** Records for this task follows **

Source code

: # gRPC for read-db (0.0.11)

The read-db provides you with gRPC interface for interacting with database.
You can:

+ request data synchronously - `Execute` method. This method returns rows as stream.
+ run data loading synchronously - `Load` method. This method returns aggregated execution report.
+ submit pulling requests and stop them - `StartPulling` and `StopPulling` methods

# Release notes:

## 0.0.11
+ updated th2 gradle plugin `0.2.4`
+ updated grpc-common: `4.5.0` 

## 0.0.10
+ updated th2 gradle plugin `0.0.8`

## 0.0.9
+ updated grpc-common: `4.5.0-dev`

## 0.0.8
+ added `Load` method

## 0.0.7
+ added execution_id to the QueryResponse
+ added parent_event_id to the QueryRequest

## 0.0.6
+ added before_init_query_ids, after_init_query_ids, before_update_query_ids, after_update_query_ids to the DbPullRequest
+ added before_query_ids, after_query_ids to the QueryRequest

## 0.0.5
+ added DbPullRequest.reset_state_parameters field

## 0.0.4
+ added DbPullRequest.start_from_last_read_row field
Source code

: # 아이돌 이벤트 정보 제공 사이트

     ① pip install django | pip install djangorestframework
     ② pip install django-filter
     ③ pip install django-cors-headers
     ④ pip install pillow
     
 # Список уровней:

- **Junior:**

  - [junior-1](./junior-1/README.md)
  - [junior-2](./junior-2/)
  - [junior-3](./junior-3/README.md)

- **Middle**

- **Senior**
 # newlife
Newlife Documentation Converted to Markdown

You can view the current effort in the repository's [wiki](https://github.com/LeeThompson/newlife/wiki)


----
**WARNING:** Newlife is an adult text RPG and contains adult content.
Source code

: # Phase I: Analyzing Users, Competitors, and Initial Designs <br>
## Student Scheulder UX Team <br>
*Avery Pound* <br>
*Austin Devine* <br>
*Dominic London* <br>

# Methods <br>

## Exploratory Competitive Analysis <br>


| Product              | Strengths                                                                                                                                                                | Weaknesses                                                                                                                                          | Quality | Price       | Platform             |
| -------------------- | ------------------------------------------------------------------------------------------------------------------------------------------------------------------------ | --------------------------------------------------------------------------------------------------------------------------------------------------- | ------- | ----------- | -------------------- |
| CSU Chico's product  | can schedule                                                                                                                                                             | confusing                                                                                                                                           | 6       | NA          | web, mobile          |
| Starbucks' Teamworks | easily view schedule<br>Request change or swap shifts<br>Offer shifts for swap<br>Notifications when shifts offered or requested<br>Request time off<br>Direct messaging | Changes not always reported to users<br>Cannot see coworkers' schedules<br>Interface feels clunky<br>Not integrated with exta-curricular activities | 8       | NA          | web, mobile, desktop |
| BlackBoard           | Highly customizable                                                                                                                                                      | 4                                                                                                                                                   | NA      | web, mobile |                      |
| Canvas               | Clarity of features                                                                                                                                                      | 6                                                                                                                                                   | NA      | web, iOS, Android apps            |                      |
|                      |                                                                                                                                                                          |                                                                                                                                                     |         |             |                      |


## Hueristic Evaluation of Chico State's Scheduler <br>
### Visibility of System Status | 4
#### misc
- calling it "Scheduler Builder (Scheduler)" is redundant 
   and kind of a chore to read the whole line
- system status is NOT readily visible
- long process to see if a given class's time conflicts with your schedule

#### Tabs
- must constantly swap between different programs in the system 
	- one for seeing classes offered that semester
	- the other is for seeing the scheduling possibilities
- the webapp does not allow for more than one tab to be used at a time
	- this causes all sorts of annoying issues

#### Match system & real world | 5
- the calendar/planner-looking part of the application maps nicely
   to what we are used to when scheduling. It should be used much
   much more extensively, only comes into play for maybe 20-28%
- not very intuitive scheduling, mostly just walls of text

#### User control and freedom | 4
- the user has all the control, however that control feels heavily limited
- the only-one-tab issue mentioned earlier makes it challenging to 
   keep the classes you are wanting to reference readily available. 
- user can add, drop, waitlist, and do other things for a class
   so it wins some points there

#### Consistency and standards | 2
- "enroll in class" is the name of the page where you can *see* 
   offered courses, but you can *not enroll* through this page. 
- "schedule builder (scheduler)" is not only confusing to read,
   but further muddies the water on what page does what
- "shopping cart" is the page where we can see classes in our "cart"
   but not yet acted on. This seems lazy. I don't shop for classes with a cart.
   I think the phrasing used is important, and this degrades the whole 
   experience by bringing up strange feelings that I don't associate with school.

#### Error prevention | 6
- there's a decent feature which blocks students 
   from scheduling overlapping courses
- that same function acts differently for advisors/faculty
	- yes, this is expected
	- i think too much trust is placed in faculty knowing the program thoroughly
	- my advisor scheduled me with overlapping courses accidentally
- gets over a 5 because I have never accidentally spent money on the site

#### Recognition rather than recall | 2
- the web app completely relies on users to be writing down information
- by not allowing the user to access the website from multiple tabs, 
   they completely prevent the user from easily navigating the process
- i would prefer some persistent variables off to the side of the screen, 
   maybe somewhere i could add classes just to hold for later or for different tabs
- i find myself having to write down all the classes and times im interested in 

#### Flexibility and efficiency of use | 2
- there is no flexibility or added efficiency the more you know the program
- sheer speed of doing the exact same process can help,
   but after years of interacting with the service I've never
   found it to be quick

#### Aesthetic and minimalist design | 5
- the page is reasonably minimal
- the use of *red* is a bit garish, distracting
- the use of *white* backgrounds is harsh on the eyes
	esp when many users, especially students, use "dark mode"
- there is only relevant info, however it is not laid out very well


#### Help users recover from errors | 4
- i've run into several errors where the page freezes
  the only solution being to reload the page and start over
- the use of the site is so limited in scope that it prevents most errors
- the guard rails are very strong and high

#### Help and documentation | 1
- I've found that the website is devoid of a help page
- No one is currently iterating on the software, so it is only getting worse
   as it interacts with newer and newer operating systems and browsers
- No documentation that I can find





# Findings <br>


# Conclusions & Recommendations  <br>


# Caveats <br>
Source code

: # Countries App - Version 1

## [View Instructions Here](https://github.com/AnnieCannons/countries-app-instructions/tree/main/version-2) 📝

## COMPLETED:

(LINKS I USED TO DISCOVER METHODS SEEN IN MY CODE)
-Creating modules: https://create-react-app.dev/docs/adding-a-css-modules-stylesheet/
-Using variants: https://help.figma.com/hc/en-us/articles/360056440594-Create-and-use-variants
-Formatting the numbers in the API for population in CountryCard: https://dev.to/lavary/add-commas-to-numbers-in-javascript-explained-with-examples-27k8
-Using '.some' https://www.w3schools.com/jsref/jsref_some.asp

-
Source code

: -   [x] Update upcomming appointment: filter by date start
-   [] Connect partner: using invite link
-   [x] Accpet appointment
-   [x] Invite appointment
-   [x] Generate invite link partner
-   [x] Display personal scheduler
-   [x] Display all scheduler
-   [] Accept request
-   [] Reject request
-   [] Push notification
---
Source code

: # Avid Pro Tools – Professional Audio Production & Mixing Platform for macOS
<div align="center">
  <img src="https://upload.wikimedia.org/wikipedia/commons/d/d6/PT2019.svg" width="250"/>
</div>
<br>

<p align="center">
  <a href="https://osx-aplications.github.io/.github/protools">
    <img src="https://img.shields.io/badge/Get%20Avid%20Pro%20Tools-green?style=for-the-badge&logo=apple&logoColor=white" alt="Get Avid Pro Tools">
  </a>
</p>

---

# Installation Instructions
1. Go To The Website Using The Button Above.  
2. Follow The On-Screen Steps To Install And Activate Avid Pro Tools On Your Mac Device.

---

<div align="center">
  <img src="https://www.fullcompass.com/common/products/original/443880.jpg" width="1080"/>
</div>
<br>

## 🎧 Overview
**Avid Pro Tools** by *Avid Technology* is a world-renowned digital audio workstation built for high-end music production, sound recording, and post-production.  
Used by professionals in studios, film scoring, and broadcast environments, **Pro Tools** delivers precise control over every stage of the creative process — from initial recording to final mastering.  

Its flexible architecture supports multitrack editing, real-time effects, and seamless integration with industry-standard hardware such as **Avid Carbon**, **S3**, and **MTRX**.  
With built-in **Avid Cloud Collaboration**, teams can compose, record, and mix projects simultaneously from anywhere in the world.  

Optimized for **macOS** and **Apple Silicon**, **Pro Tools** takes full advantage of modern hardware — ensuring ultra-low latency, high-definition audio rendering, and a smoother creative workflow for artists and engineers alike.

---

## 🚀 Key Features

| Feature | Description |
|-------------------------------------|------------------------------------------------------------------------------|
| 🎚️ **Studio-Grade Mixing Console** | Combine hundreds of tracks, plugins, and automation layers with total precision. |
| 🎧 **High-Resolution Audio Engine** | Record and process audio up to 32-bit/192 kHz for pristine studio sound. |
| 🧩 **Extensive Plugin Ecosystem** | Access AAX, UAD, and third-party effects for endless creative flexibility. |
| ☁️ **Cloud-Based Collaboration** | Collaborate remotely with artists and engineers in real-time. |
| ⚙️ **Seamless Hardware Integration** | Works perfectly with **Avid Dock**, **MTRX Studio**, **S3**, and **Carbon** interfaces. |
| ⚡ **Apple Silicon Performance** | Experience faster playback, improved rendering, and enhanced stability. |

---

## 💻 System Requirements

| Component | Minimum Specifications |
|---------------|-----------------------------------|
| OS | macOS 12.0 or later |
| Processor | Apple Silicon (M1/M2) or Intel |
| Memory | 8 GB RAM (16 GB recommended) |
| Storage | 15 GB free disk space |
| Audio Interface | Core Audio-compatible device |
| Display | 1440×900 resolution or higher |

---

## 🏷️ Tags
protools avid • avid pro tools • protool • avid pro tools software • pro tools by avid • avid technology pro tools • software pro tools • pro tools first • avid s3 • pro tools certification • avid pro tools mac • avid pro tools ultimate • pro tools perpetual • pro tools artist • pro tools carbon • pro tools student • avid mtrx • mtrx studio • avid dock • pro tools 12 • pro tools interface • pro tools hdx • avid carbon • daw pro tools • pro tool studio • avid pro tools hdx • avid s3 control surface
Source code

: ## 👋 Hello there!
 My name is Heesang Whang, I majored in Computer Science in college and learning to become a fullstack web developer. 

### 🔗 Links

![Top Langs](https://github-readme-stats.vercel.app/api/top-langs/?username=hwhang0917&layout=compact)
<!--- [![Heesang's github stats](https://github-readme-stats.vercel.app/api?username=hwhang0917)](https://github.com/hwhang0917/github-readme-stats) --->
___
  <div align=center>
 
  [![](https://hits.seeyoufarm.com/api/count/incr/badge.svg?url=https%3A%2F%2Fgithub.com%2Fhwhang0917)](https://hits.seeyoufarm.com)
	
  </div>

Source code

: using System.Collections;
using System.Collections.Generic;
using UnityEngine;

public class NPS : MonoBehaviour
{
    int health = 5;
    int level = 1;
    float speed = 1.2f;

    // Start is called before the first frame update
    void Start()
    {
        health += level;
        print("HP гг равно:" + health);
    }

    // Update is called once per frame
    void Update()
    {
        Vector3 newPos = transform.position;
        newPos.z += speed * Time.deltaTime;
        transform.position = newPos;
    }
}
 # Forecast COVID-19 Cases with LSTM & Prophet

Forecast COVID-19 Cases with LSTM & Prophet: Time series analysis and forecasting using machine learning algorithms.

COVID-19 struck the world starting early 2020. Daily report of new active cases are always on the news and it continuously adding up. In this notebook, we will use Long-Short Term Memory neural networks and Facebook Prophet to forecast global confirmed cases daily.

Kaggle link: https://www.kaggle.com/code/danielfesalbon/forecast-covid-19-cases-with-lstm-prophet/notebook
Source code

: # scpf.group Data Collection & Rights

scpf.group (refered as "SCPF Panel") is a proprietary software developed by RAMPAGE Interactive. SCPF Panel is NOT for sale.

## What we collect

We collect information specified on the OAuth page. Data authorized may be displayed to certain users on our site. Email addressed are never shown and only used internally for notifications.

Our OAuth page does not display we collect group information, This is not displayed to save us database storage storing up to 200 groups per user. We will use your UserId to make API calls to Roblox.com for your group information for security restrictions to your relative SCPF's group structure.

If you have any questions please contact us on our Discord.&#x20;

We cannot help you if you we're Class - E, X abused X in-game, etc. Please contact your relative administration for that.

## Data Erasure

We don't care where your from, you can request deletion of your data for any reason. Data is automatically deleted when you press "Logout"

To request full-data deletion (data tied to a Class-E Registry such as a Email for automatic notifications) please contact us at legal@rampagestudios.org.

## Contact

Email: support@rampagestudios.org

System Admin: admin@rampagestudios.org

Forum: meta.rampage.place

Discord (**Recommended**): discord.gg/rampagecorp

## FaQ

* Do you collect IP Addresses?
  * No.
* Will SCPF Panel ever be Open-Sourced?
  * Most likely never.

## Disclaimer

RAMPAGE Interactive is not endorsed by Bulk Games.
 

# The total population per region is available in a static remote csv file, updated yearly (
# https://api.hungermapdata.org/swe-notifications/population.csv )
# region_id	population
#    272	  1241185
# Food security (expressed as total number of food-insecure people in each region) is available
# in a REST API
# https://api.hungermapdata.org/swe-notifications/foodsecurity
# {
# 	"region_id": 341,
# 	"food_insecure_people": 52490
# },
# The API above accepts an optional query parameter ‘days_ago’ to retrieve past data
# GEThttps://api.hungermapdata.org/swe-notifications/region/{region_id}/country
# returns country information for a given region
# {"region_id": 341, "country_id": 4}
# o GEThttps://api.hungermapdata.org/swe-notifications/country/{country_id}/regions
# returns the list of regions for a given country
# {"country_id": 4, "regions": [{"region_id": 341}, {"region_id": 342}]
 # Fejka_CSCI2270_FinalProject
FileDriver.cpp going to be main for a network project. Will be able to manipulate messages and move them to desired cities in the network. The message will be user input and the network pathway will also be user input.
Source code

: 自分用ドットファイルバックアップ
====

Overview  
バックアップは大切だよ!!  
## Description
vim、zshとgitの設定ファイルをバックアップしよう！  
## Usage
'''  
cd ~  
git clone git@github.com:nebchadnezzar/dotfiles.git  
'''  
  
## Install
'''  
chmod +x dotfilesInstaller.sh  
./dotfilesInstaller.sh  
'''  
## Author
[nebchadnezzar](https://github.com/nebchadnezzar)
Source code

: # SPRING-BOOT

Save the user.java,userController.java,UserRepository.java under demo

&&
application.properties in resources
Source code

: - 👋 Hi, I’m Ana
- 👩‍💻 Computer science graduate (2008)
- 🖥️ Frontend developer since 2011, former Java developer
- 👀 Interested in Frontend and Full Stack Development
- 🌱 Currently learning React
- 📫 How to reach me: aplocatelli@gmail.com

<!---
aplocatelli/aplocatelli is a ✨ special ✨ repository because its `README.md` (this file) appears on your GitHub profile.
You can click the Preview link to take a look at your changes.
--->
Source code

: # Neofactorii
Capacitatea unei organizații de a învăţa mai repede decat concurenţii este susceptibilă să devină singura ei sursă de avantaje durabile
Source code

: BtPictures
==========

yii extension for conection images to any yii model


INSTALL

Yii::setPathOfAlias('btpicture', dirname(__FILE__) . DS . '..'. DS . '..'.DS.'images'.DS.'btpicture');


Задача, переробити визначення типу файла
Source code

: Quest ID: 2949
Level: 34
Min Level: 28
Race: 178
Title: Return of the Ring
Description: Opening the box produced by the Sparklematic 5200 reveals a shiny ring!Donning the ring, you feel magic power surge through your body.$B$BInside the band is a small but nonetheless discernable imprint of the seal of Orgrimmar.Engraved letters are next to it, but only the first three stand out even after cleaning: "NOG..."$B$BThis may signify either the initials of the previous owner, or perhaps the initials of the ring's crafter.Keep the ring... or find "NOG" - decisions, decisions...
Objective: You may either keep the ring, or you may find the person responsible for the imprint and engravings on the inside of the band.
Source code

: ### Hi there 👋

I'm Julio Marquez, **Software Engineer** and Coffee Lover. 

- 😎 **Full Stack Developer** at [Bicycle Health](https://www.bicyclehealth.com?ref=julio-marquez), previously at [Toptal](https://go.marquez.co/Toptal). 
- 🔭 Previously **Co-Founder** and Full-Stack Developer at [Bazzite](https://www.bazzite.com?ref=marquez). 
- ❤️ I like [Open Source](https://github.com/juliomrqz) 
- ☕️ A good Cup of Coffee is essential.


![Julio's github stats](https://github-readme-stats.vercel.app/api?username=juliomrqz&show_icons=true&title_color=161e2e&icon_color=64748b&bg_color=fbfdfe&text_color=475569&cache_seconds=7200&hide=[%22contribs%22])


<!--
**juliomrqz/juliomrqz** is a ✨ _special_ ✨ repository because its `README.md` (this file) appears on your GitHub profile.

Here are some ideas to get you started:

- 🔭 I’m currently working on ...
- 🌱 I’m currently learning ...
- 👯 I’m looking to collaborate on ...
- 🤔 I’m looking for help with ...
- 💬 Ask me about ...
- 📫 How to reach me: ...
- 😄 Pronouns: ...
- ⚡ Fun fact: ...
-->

** End of Records for this task **

**What the exercise asks:**
Transcribe the records above exactly, beginning at the line that contains "- No one is" and ending with the line that contains "1. Go To The", both included, and nothing else.

**Solution for this exercise:**
- No one is currently iterating on the software, so it is only getting worse
   as it interacts with newer and newer operating systems and browsers
- No documentation that I can find





# Findings <br>


# Conclusions & Recommendations  <br>


# Caveats <br>
Source code

: # Countries App - Version 1

## [View Instructions Here](https://github.com/AnnieCannons/countries-app-instructions/tree/main/version-2) 📝

## COMPLETED:

(LINKS I USED TO DISCOVER METHODS SEEN IN MY CODE)
-Creating modules: https://create-react-app.dev/docs/adding-a-css-modules-stylesheet/
-Using variants: https://help.figma.com/hc/en-us/articles/360056440594-Create-and-use-variants
-Formatting the numbers in the API for population in CountryCard: https://dev.to/lavary/add-commas-to-numbers-in-javascript-explained-with-examples-27k8
-Using '.some' https://www.w3schools.com/jsref/jsref_some.asp

-
Source code

: -   [x] Update upcomming appointment: filter by date start
-   [] Connect partner: using invite link
-   [x] Accpet appointment
-   [x] Invite appointment
-   [x] Generate invite link partner
-   [x] Display personal scheduler
-   [x] Display all scheduler
-   [] Accept request
-   [] Reject request
-   [] Push notification
---
Source code

: # Avid Pro Tools – Professional Audio Production & Mixing Platform for macOS
<div align="center">
  <img src="https://upload.wikimedia.org/wikipedia/commons/d/d6/PT2019.svg" width="250"/>
</div>
<br>

<p align="center">
  <a href="https://osx-aplications.github.io/.github/protools">
    <img src="https://img.shields.io/badge/Get%20Avid%20Pro%20Tools-green?style=for-the-badge&logo=apple&logoColor=white" alt="Get Avid Pro Tools">
  </a>
</p>

---

# Installation Instructions
1. Go To The Website Using The Button Above.  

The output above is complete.